═════ GIVEN RECORDS ═════

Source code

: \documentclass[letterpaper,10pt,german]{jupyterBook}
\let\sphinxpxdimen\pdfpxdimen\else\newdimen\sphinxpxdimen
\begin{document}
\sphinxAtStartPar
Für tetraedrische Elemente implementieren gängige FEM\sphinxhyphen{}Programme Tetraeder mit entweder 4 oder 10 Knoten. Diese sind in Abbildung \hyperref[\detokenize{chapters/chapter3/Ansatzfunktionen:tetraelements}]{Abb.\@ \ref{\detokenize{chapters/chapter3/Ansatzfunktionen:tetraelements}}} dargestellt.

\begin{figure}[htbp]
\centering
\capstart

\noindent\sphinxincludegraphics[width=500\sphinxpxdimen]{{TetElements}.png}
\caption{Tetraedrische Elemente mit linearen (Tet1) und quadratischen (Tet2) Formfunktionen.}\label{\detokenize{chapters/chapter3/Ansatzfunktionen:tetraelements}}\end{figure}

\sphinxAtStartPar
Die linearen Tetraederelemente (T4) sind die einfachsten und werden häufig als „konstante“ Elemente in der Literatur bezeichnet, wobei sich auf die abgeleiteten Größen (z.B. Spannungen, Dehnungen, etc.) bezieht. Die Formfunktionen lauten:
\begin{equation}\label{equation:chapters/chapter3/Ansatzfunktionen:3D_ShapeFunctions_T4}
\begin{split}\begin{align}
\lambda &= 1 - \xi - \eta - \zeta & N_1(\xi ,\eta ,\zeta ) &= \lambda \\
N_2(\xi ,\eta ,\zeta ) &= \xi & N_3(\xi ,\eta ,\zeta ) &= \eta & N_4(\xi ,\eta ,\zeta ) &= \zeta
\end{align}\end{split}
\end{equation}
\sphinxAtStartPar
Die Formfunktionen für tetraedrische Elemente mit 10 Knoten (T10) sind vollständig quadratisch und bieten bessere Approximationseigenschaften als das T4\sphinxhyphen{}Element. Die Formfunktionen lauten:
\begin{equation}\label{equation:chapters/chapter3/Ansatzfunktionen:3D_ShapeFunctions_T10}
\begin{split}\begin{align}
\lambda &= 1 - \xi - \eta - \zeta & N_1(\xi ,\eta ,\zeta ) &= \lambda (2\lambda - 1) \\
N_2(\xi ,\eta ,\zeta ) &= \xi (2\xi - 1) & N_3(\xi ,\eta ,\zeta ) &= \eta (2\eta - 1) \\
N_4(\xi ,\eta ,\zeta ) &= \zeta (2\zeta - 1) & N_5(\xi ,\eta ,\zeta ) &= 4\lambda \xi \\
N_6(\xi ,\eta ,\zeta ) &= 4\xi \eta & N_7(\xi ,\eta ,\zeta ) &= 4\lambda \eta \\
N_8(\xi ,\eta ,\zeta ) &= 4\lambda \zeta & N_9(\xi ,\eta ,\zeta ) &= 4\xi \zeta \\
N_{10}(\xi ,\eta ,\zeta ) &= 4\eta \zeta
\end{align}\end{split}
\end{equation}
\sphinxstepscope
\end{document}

═════

Copy each line above that contains the word "begin".

▶ _EXERCISE OUTPUT_:
\begin{document}
\begin{figure}[htbp]
\begin{equation}\label{equation:chapters/chapter3/Ansatzfunktionen:3D_ShapeFunctions_T4}
\begin{split}\begin{align}
\begin{equation}\label{equation:chapters/chapter3/Ansatzfunktionen:3D_ShapeFunctions_T10}
\begin{split}\begin{align}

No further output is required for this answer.